>>

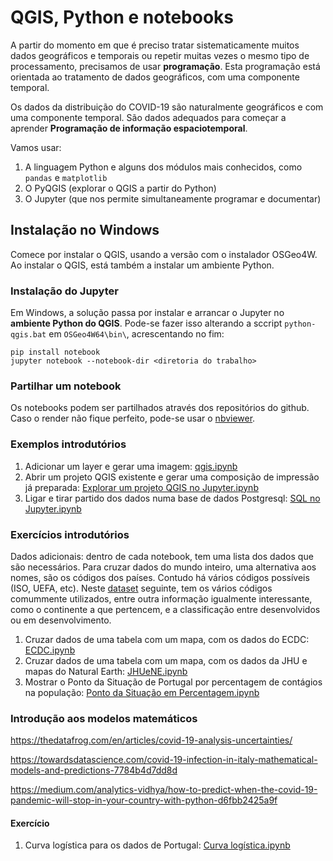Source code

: # QGIS, Python e notebooks

A partir do momento em que é preciso tratar sistematicamente muitos dados geográficos e temporais ou repetir muitas vezes o mesmo tipo de processamento, precisamos de usar **programação**. Esta programação está orientada ao tratamento de dados geográficos, com uma componente temporal.

Os dados da distribuição do COVID-19 são naturalmente geográficos e com uma componente temporal. São dados adequados para começar a aprender **Programação de informação espaciotemporal**.

Vamos usar:
1. A linguagem Python e alguns dos módulos mais conhecidos, como `pandas` e `matplotlib`
1. O PyQGIS (explorar o QGIS a partir do Python)
1. O Jupyter (que nos permite simultaneamente programar e documentar)

## Instalação no Windows

Comece por instalar o QGIS, usando a versão com o instalador OSGeo4W. Ao instalar o QGIS, está também a instalar um ambiente Python.

### Instalação do Jupyter 

Em Windows, a solução passa por instalar e arrancar o Jupyter no **ambiente Python do QGIS**. Pode-se fazer isso alterando a sccript `python-qgis.bat` em `OSGeo4W64\bin\`, acrescentando no fim:
```
pip install notebook
jupyter notebook --notebook-dir <diretoria do trabalho>
```

### Partilhar um notebook

Os notebooks podem ser partilhados através dos repositórios do github. Caso o render não fique perfeito, pode-se usar o [nbviewer](https://nbviewer.jupyter.org/).

### Exemplos introdutórios

1.  Adicionar um layer e gerar uma imagem: [qgis.ipynb](qgis.ipynb)
1.  Abrir um projeto QGIS existente e gerar uma composição de impressão já preparada: [Explorar um projeto QGIS no Jupyter.ipynb](Explorar%20um%20projeto%20QGIS%20no%20Jupyter.ipynb)
1.  Ligar e tirar partido dos dados numa base de dados Postgresql: [SQL no Jupyter.ipynb](SQL%20no%20Jupyter.ipynb)

### Exercícios introdutórios

Dados adicionais: dentro de cada notebook, tem uma lista dos dados que são necessários. Para cruzar dados do mundo inteiro, uma alternativa aos nomes, são os códigos dos países. Contudo há vários códigos possíveis (ISO, UEFA, etc). Neste [dataset](https://pkgstore.datahub.io/core/country-codes/country-codes_csv/data/3b9fd39bdadd7edd7f7dcee708f47e1b/country-codes_csv.csv) seguinte, tem os vários códigos comummente utilizados, entre outra informação igualmente interessante, como o continente a que pertencem, e a classificação entre desenvolvidos ou em desenvolvimento. 

1.  Cruzar dados de uma tabela com um mapa, com os dados do ECDC: [ECDC.ipynb](ECDC.ipynb)
1.  Cruzar dados de uma tabela com um mapa, com os dados da JHU e mapas do Natural Earth: [JHUeNE.ipynb](JHUeNE.ipynb)
1.  Mostrar o Ponto da Situação de Portugal por percentagem de contágios na população: [Ponto da Situação em Percentagem.ipynb](Ponto%20da%20Situação%20em%20Percentagem.ipynb)


### Introdução aos modelos matemáticos

https://thedatafrog.com/en/articles/covid-19-analysis-uncertainties/

https://towardsdatascience.com/covid-19-infection-in-italy-mathematical-models-and-predictions-7784b4d7dd8d

https://medium.com/analytics-vidhya/how-to-predict-when-the-covid-19-pandemic-will-stop-in-your-country-with-python-d6fbb2425a9f

#### Exercício

1.  Curva logística para os dados de Portugal: [Curva logística.ipynb](Curva%20logística.ipynb)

<<

-- ABOUT THIS TASK --
Please return all lines from the records that hold the word "https".

-- EXERCISE RESPONSE --
Os notebooks podem ser partilhados através dos repositórios do github. Caso o render não fique perfeito, pode-se usar o [nbviewer](https://nbviewer.jupyter.org/).
Dados adicionais: dentro de cada notebook, tem uma lista dos dados que são necessários. Para cruzar dados do mundo inteiro, uma alternativa aos nomes, são os códigos dos países. Contudo há vários códigos possíveis (ISO, UEFA, etc). Neste [dataset](https://pkgstore.datahub.io/core/country-codes/country-codes_csv/data/3b9fd39bdadd7edd7f7dcee708f47e1b/country-codes_csv.csv) seguinte, tem os vários códigos comummente utilizados, entre outra informação igualmente interessante, como o continente a que pertencem, e a classificação entre desenvolvidos ou em desenvolvimento. 
https://thedatafrog.com/en/articles/covid-19-analysis-uncertainties/
https://towardsdatascience.com/covid-19-infection-in-italy-mathematical-models-and-predictions-7784b4d7dd8d
https://medium.com/analytics-vidhya/how-to-predict-when-the-covid-19-pandemic-will-stop-in-your-country-with-python-d6fbb2425a9f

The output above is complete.